Task instructions
Your answer should consist of every line in the records that holds "html".

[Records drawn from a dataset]
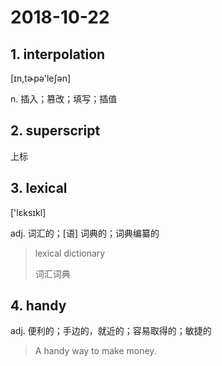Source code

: # 2018-10-22

## 1. interpolation

[ɪn,tɚpə'leʃən]

n. 插入；篡改；填写；插值

## 2. superscript

上标

## 3. lexical

['lɛksɪkl]

adj. 词汇的；[语] 词典的；词典编纂的

> lexical dictionary
> 
> 词汇词典

## 4. handy

adj. 便利的；手边的，就近的；容易取得的；敏捷的

> A handy way to make money.
> 




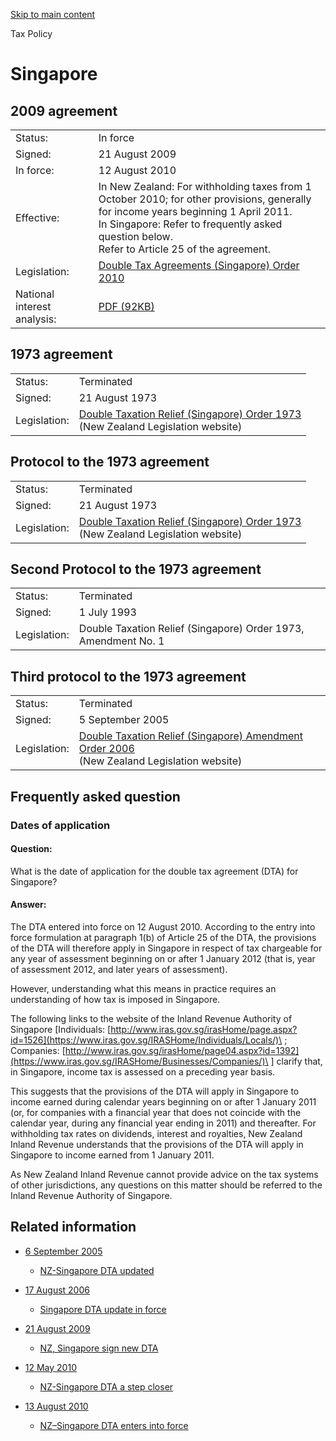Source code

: [Skip to main content](#main-content-tp)

Tax Policy

Singapore
=========

2009 agreement
--------------

|     |     |
| --- | --- |
| Status: | In force |
| Signed: | 21 August 2009 |
| In force: | 12 August 2010 |
| Effective: | In New Zealand: For withholding taxes from 1 October 2010; for other provisions, generally for income years beginning 1 April 2011.  <br>In Singapore: Refer to frequently asked question below.  <br>Refer to Article 25 of the agreement. |
| Legislation: | [Double Tax Agreements (Singapore) Order 2010](http://legislation.govt.nz/regulation/public/2010/0115/latest/DLM2939101.html) |
| National interest analysis: | [PDF (92KB)](/-/media/project/ir/tp/tax-treaties/singapore/2010-nia-dta-nz-singapore.pdf?modified=20201126155819) |

1973 agreement
--------------

|     |     |
| --- | --- |
| Status: | Terminated |
| Signed: | 21 August 1973 |
| Legislation: | [Double Taxation Relief (Singapore) Order 1973](http://www.legislation.govt.nz/regulation/public/1973/0256/latest/contents.html)<br> (New Zealand Legislation website) |

Protocol to the 1973 agreement
------------------------------

|     |     |
| --- | --- |
| Status: | Terminated |
| Signed: | 21 August 1973 |
| Legislation: | [Double Taxation Relief (Singapore) Order 1973](http://www.legislation.govt.nz/regulation/public/1973/0256/latest/contents.html)<br> (New Zealand Legislation website) |

Second Protocol to the 1973 agreement
-------------------------------------

|     |     |
| --- | --- |
| Status: | Terminated |
| Signed: | 1 July 1993 |
| Legislation: | Double Taxation Relief (Singapore) Order 1973, Amendment No. 1 |

Third protocol to the 1973 agreement
------------------------------------

|     |     |
| --- | --- |
| Status: | Terminated |
| Signed: | 5 September 2005 |
| Legislation: | [Double Taxation Relief (Singapore) Amendment Order 2006](http://www.legislation.govt.nz/regulation/public/2006/0172/latest/contents.html)<br> (New Zealand Legislation website) |

Frequently asked question
-------------------------

### Dates of application

#### Question:

What is the date of application for the double tax agreement (DTA) for Singapore?

#### Answer:

The DTA entered into force on 12 August 2010. According to the entry into force formulation at paragraph 1(b) of Article 25 of the DTA, the provisions of the DTA will therefore apply in Singapore in respect of tax chargeable for any year of assessment beginning on or after 1 January 2012 (that is, year of assessment 2012, and later years of assessment).

However, understanding what this means in practice requires an understanding of how tax is imposed in Singapore.

The following links to the website of the Inland Revenue Authority of Singapore \[Individuals: [http://www.iras.gov.sg/irasHome/page.aspx?id=1526](https://www.iras.gov.sg/IRASHome/Individuals/Locals/)\
; Companies: [http://www.iras.gov.sg/irasHome/page04.aspx?id=1392](https://www.iras.gov.sg/IRASHome/Businesses/Companies/)\
\] clarify that, in Singapore, income tax is assessed on a preceding year basis.

This suggests that the provisions of the DTA will apply in Singapore to income earned during calendar years beginning on or after 1 January 2011 (or, for companies with a financial year that does not coincide with the calendar year, during any financial year ending in 2011) and thereafter. For withholding tax rates on dividends, interest and royalties, New Zealand Inland Revenue understands that the provisions of the DTA will apply in Singapore to income earned from 1 January 2011.

As New Zealand Inland Revenue cannot provide advice on the tax systems of other jurisdictions, any questions on this matter should be referred to the Inland Revenue Authority of Singapore.

Related information
-------------------

*   [6 September 2005](/news/2005/2005-09-06-nz-singapore-dta-updated)
     - [NZ-Singapore DTA updated](/news/2005/2005-09-06-nz-singapore-dta-updated)
    
*   [17 August 2006](/news/2006/2006-08-17-singapore-dta-update-force)
     - [Singapore DTA update in force](/news/2006/2006-08-17-singapore-dta-update-force)
    
*   [21 August 2009](/news/2009/2009-08-21-nz-singapore-sign-new-dta)
     - [NZ, Singapore sign new DTA](/news/2009/2009-08-21-nz-singapore-sign-new-dta)
    
*   [12 May 2010](/news/2010/2010-05-12-nz-singapore-dta-step-closer)
     - [NZ-Singapore DTA a step closer](/news/2010/2010-05-12-nz-singapore-dta-step-closer)
    
*   [13 August 2010](/news/2010/2010-08-13-nz-singapore-dta-enters-force)
     - [NZ–Singapore DTA enters into force](/news/2010/2010-08-13-nz-singapore-dta-enters-force)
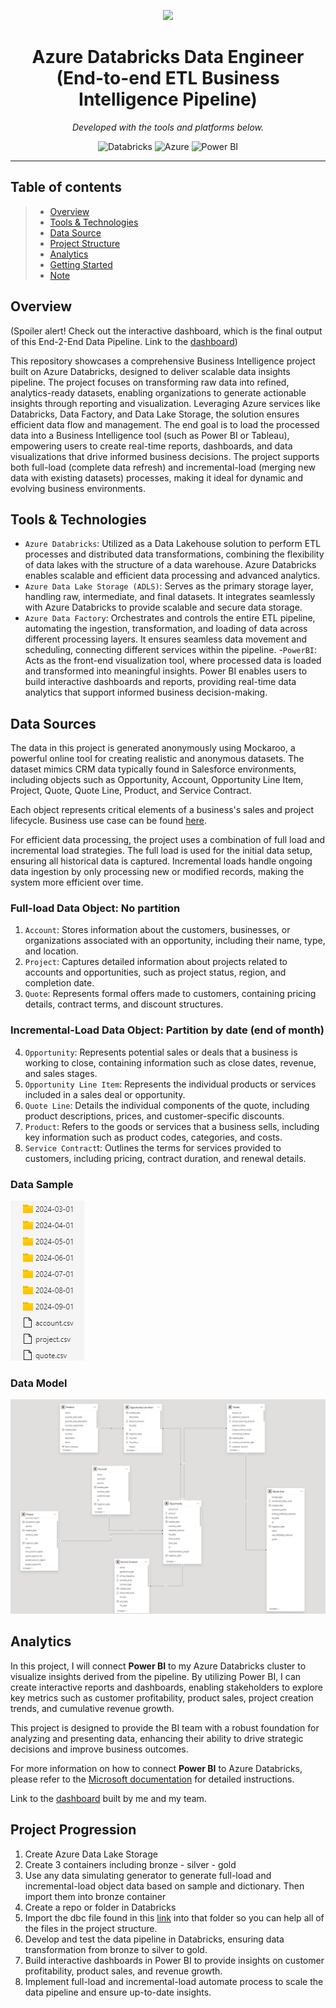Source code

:<p align="center">
  <img src="https://cdn-icons-png.flaticon.com/512/6295/6295417.png" width="100" />
</p>
<p align="center">
    <h1 align="center">Azure Databricks Data Engineer (End-to-end ETL Business Intelligence Pipeline) </h1>
</p>
<p align="center">
		<em>Developed with the tools and platforms below.</em>
</p>
<p align="center">
	<img src="https://img.shields.io/badge/databricks-orange?logo=databricks" alt="Databricks">
	<img src="https://img.shields.io/badge/Azure-007FFF?logo=microsoftazure&logoColor=white" alt="Azure">
	<img src="https://img.shields.io/badge/Power%20BI-F2C811?logo=powerbi&logoColor=black" alt="Power BI">
</p>
<hr>

##  Table of contents

> - [Overview](#overview)
> - [Tools & Technologies](#key-features)
> - [Data Source](#data-source)
> - [Project Structure](#project-structure)
> - [Analytics](#analytics)
> - [Getting Started](#project-progression)
> - [Note](#note)


## Overview

(Spoiler alert! Check out the interactive dashboard, which is the final output of this End-2-End Data Pipeline. Link to the [dashboard](https://app.powerbi.com/view?r=eyJrIjoiNzk2MTdiZmUtYWY1Mi00ZDY2LTlhNTgtM2QxZWIyZmM2MGU1IiwidCI6IjgwZTRjYzhlLTA0Y2MtNDM2ZC1hZDIxLThhMDhhMTkwOWJmZSIsImMiOjJ9))

This repository showcases a comprehensive Business Intelligence project built on Azure Databricks, designed to deliver scalable data insights pipeline. The project focuses on transforming raw data into refined, analytics-ready datasets, enabling organizations to generate actionable insights through reporting and visualization. Leveraging Azure services like Databricks, Data Factory, and Data Lake Storage, the solution ensures efficient data flow and management. The end goal is to load the processed data into a Business Intelligence tool (such as Power BI or Tableau), empowering users to create real-time reports, dashboards, and data visualizations that drive informed business decisions. The project supports both full-load (complete data refresh) and incremental-load (merging new data with existing datasets) processes, making it ideal for dynamic and evolving business environments.


## Tools & Technologies

- `Azure Databricks`: Utilized as a Data Lakehouse solution to perform ETL processes and distributed data transformations, combining the flexibility of data lakes with the structure of a data warehouse. Azure Databricks enables scalable and efficient data processing and advanced analytics.
- `Azure Data Lake Storage (ADLS)`: Serves as the primary storage layer, handling raw, intermediate, and final datasets. It integrates seamlessly with Azure Databricks to provide scalable and secure data storage.
- `Azure Data Factory`: Orchestrates and controls the entire ETL pipeline, automating the ingestion, transformation, and loading of data across different processing layers. It ensures seamless data movement and scheduling, connecting different services within the pipeline.
-`PowerBI`: Acts as the front-end visualization tool, where processed data is loaded and transformed into meaningful insights. Power BI enables users to build interactive dashboards and reports, providing real-time data analytics that support informed business decision-making.

## Data Sources

The data in this project is generated anonymously using Mockaroo, a powerful online tool for creating realistic and anonymous datasets. The dataset mimics CRM data typically found in Salesforce environments, including objects such as Opportunity, Account, Opportunity Line Item, Project, Quote, Quote Line, Product, and Service Contract. 

Each object represents critical elements of a business's sales and project lifecycle. Business use case can be found [here](./appendix/BusinessUseCaseAndDictionary.pdf).

For efficient data processing, the project uses a combination of full load and incremental load strategies. The full load is used for the initial data setup, ensuring all historical data is captured. Incremental loads handle ongoing data ingestion by only processing new or modified records, making the system more efficient over time. 


### Full-load Data Object: No partition 

1. `Account`: Stores information about the customers, businesses, or organizations associated with an opportunity, including their name, type, and location.
2. `Project`: Captures detailed information about projects related to accounts and opportunities, such as project status, region, and completion date.
3. `Quote`: Represents formal offers made to customers, containing pricing details, contract terms, and discount structures.

### Incremental-Load Data Object: Partition by date (end of month)

4. `Opportunity`: Represents potential sales or deals that a business is working to close, containing information such as close dates, revenue, and sales stages.
5. `Opportunity Line Item`: Represents the individual products or services included in a sales deal or opportunity.
6. `Quote Line`: Details the individual components of the quote, including product descriptions, prices, and customer-specific discounts.
7. `Product`: Refers to the goods or services that a business sells, including key information such as product codes, categories, and costs.
8. `Service Contract`t: Outlines the terms for services provided to customers, including pricing, contract duration, and renewal details.

### Data Sample
![Data Sample](./appendix/data_sample.png)

### Data Model 
![Data Model](./appendix/data_model.png)


## Analytics

In this project, I will connect **Power BI** to my Azure Databricks cluster to visualize insights derived from the pipeline. By utilizing Power BI, I can create interactive reports and dashboards, enabling stakeholders to explore key metrics such as customer profitability, product sales, project creation trends, and cumulative revenue growth.

This project is designed to provide the BI team with a robust foundation for analyzing and presenting data, enhancing their ability to drive strategic decisions and improve business outcomes.

For more information on how to connect **Power BI** to Azure Databricks, please refer to the [Microsoft documentation](https://learn.microsoft.com/en-us/azure/databricks/partners/bi/power-bi) for detailed instructions.

Link to the [dashboard](https://app.powerbi.com/view?r=eyJrIjoiNzk2MTdiZmUtYWY1Mi00ZDY2LTlhNTgtM2QxZWIyZmM2MGU1IiwidCI6IjgwZTRjYzhlLTA0Y2MtNDM2ZC1hZDIxLThhMDhhMTkwOWJmZSIsImMiOjJ9) built by me and my team.


## Project Progression
1. Create Azure Data Lake Storage 
2. Create 3 containers including bronze - silver - gold
3. Use any data simulating generator to generate full-load and incremental-load object data based on sample and dictionary. Then import them into bronze container
4. Create a repo or folder in Databricks
5. Import the dbc file found in this [link](https://learn.microsoft.com/en-us/azure/databricks/partners/bi/power-bi) into that folder so you can help all of the files in the project structure.
6. Develop and test the data pipeline in Databricks, ensuring data transformation from bronze to silver to gold.
7. Build interactive dashboards in Power BI to provide insights on customer profitability, product sales, and revenue growth.
8. Implement full-load and incremental-load automate process to scale the data pipeline and ensure up-to-date insights.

Solution to the problem
| Legislation: | [Double Tax Agreements (Singapore) Order 2010](http://legislation.govt.nz/regulation/public/2010/0115/latest/DLM2939101.html) |
| Legislation: | [Double Taxation Relief (Singapore) Order 1973](http://www.legislation.govt.nz/regulation/public/1973/0256/latest/contents.html)<br> (New Zealand Legislation website) |
| Legislation: | [Double Taxation Relief (Singapore) Order 1973](http://www.legislation.govt.nz/regulation/public/1973/0256/latest/contents.html)<br> (New Zealand Legislation website) |
| Legislation: | [Double Taxation Relief (Singapore) Amendment Order 2006](http://www.legislation.govt.nz/regulation/public/2006/0172/latest/contents.html)<br> (New Zealand Legislation website) |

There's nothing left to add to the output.